Hardware-verified on ESP32-P4 at 360 MHz using PCNT (pulse counter) to count actual clock edges on the output pin. 40 tests, 40 PASS, sub-ppm accuracy:
I2S / TDM (standalone driver)
| Configuration | Channels | Clock Rate | Measured Fs | Error |
|---|---|---|---|---|
| Stereo x1 | 2 | 3.072 MHz | 48000.0 Hz | -1 ppm |
| Stereo x11 | 22 | 3.072 MHz | 48000.0 Hz | -1 ppm |
| TDM4 x11 | 44 | 6.144 MHz | 48000.0 Hz | -1 ppm |
| TDM8 x11 | 88 | 12.288 MHz | 48000.0 Hz | -1 ppm |
| TDM16 x11 | 176 | 24.576 MHz | 48000.0 Hz | -1 ppm |
| Stereo 96 kHz | 2 | 6.144 MHz | 96000.0 Hz | 0 ppm |
| TDM8 x4 96 kHz | 32 | 24.576 MHz | 96000.0 Hz | -1 ppm |
| Stereo 192 kHz | 2 | 12.288 MHz | 192000.0 Hz | -2 ppm |
| Stereo x11 192 kHz | 22 | 12.288 MHz | 192000.0 Hz | -1 ppm |
| Stereo 44.1 kHz | 2 | 2.822 MHz | 44100.0 Hz | -1 ppm |
| TDM8 x4 44.1 kHz | 32 | 11.290 MHz | 44100.0 Hz | -1 ppm |
| Stereo 8 kHz | 2 | 0.512 MHz | 8000.0 Hz | 0 ppm |
S/PDIF (unified driver)
| Configuration | Channels | Clock Rate | Measured Fs | Error |
|---|---|---|---|---|
| S/PDIF only | 2 | 6.144 MHz | 48000.0 Hz | +1 ppm |
| S/PDIF + Stereo | 4 | 6.144 MHz | 48000.0 Hz | 0 ppm |
| S/PDIF + ADAT | 10 | 12.288 MHz | 48000.0 Hz | 0 ppm |
| I2S + S/PDIF + ADAT | 14 | 12.288 MHz | 48000.0 Hz | -1 ppm |
ADAT (unified driver)
| Configuration | Channels | Clock Rate | Measured Fs | Error |
|---|---|---|---|---|
| ADAT only | 8 | 12.288 MHz | 48000.0 Hz | -1 ppm |
| ADAT + Stereo | 10 | 12.288 MHz | 48000.0 Hz | 0 ppm |
| ADAT + TDM4 x2 | 16 | 12.288 MHz | 48000.0 Hz | -1 ppm |
| ADAT + TDM8 x1 | 16 | 12.288 MHz | 48000.0 Hz | -1 ppm |
| ADAT + TDM8 x4 | 40 | 12.288 MHz | 48000.0 Hz | -1 ppm |
Full test suite: 40 configurations across 8 kHz to 192 kHz, stereo to TDM16, I2S + S/PDIF + ADAT standalone and combined, 1 to 11 data lines. All PASS within 2 ppm. All three protocols verified simultaneously.

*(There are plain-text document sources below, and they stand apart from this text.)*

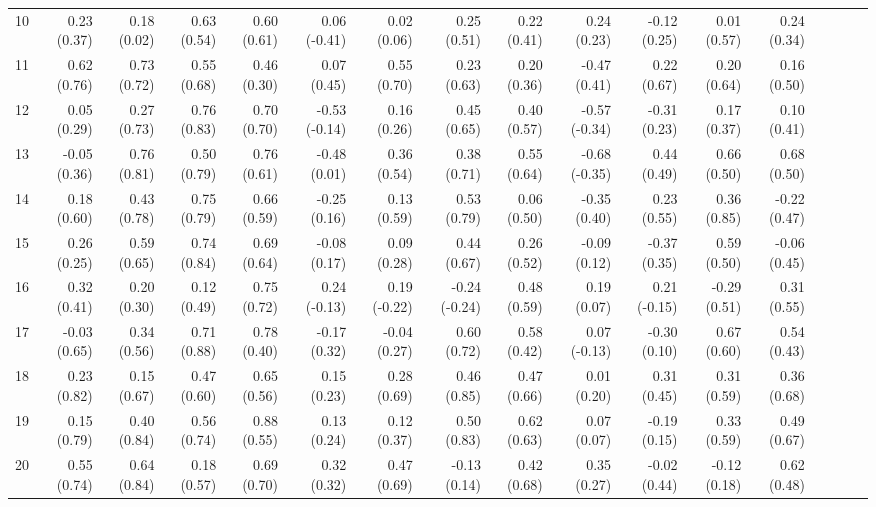 \begin{sidewaystable}[ht]
\begin{center}
\begin{tabular}{rrrrr|rrrr|rrrr|rrrr}
    10 & 0.23 (0.37) & 0.18 (0.02) & 0.63 (0.54) & 0.60 (0.61) & 0.06 (-0.41) & 0.02 (0.06) & 0.25 (0.51) & 0.22 (0.41) & 0.24 (0.23) & -0.12 (0.25) & 0.01 (0.57) & 0.24 (0.34) \\ 
    11 & 0.62 (0.76) & 0.73 (0.72) & 0.55 (0.68) & 0.46 (0.30) & 0.07 (0.45) & 0.55 (0.70) & 0.23 (0.63) & 0.20 (0.36) & -0.47 (0.41) & 0.22 (0.67) & 0.20 (0.64) & 0.16 (0.50) \\ 
    12 & 0.05 (0.29) & 0.27 (0.73) & 0.76 (0.83) & 0.70 (0.70) & -0.53 (-0.14) & 0.16 (0.26) & 0.45 (0.65) & 0.40 (0.57) & -0.57 (-0.34) & -0.31 (0.23) & 0.17 (0.37) & 0.10 (0.41) \\ 
    13 & -0.05 (0.36) & 0.76 (0.81) & 0.50 (0.79) & 0.76 (0.61) & -0.48 (0.01) & 0.36 (0.54) & 0.38 (0.71) & 0.55 (0.64) & -0.68 (-0.35) & 0.44 (0.49) & 0.66 (0.50) & 0.68 (0.50) \\ 
    14 & 0.18 (0.60) & 0.43 (0.78) & 0.75 (0.79) & 0.66 (0.59) & -0.25 (0.16) & 0.13 (0.59) & 0.53 (0.79) & 0.06 (0.50) & -0.35 (0.40) & 0.23 (0.55) & 0.36 (0.85) & -0.22 (0.47) \\ 
    15 & 0.26 (0.25) & 0.59 (0.65) & 0.74 (0.84) & 0.69 (0.64) & -0.08 (0.17) & 0.09 (0.28) & 0.44 (0.67) & 0.26 (0.52) & -0.09 (0.12) & -0.37 (0.35) & 0.59 (0.50) & -0.06 (0.45) \\ 
    16 & 0.32 (0.41) & 0.20 (0.30) & 0.12 (0.49) & 0.75 (0.72) & 0.24 (-0.13) & 0.19 (-0.22) & -0.24 (-0.24) & 0.48 (0.59) & 0.19 (0.07) & 0.21 (-0.15) & -0.29 (0.51) & 0.31 (0.55) \\ 
    17 & -0.03 (0.65) & 0.34 (0.56) & 0.71 (0.88) & 0.78 (0.40) & -0.17 (0.32) & -0.04 (0.27) & 0.60 (0.72) & 0.58 (0.42) & 0.07 (-0.13) & -0.30 (0.10) & 0.67 (0.60) & 0.54 (0.43) \\ 
    18 & 0.23 (0.82) & 0.15 (0.67) & 0.47 (0.60) & 0.65 (0.56) & 0.15 (0.23) & 0.28 (0.69) & 0.46 (0.85) & 0.47 (0.66) & 0.01 (0.20) & 0.31 (0.45) & 0.31 (0.59) & 0.36 (0.68) \\ 
    19 & 0.15 (0.79) & 0.40 (0.84) & 0.56 (0.74) & 0.88 (0.55) & 0.13 (0.24) & 0.12 (0.37) & 0.50 (0.83) & 0.62 (0.63) & 0.07 (0.07) & -0.19 (0.15) & 0.33 (0.59) & 0.49 (0.67) \\ 
    20 & 0.55 (0.74) & 0.64 (0.84) & 0.18 (0.57) & 0.69 (0.70) & 0.32 (0.32) & 0.47 (0.69) & -0.13 (0.14) & 0.42 (0.68) & 0.35 (0.27) & -0.02 (0.44) & -0.12 (0.18) & 0.62 (0.48) \\
   \bottomrule
\end{tabular}
\end{center}
\end{sidewaystable}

- LUT encoder: per-line lookup table, 4 uint64_t writes per sample per line
- Loop DMA:
parlio_tx_unit_transmit(loop_transmission=true)+gdma_link_concat= zero-gap buffer chaining - Absolute frame-count timing:
total_submitted * 1000000 / sample_rateprevents truncation drift - Dedicated CPU1 task: encoder at highest priority, no system task competition
- PCNT verification: hardware pulse counter on BCLK pin confirms exact output frequency
Output latency = frames_per_buffer * 3 / sample_rate (3 rotating DMA buffers).
| frames_per_buffer | Latency @ 48 kHz |
|---|---|
| 128 | 8 ms |
| 64 | 4 ms |
| 32 | 2 ms |
All signals (BCLK, LRCK, data lines) are in the same PARLIO clock domain, phase-aligned to within a single MCLK period (< 100 ns).
All clocks needed by external DAC chips are available on GPIO pins:
mclk_gpio -----> MCLK (from APLL via I2S, always available)
Also serves as PARLIO ext clock input (same pin, GPIO matrix)
Standalone I2S driver:
clk_out_gpio --> BCLK (dedicated PARLIO clock output)
TXD[0] -------> LRCK (word select / frame sync)
Unified multi-protocol driver:
clk_out_gpio --> PARLIO clock (= BCLK in I2S-only mode,
= 256*Fs when ADAT active, usable as MCLK)
TXD[N] -------> BCLK (synthesized on data line in multi-protocol mode)
TXD[N+1] -----> LRCK
No additional hardware is needed to clock external DACs -- connect mclk_gpio to the DAC's MCLK input, bclk_gpio to BCK, and lrck_gpio to LRCK/WS.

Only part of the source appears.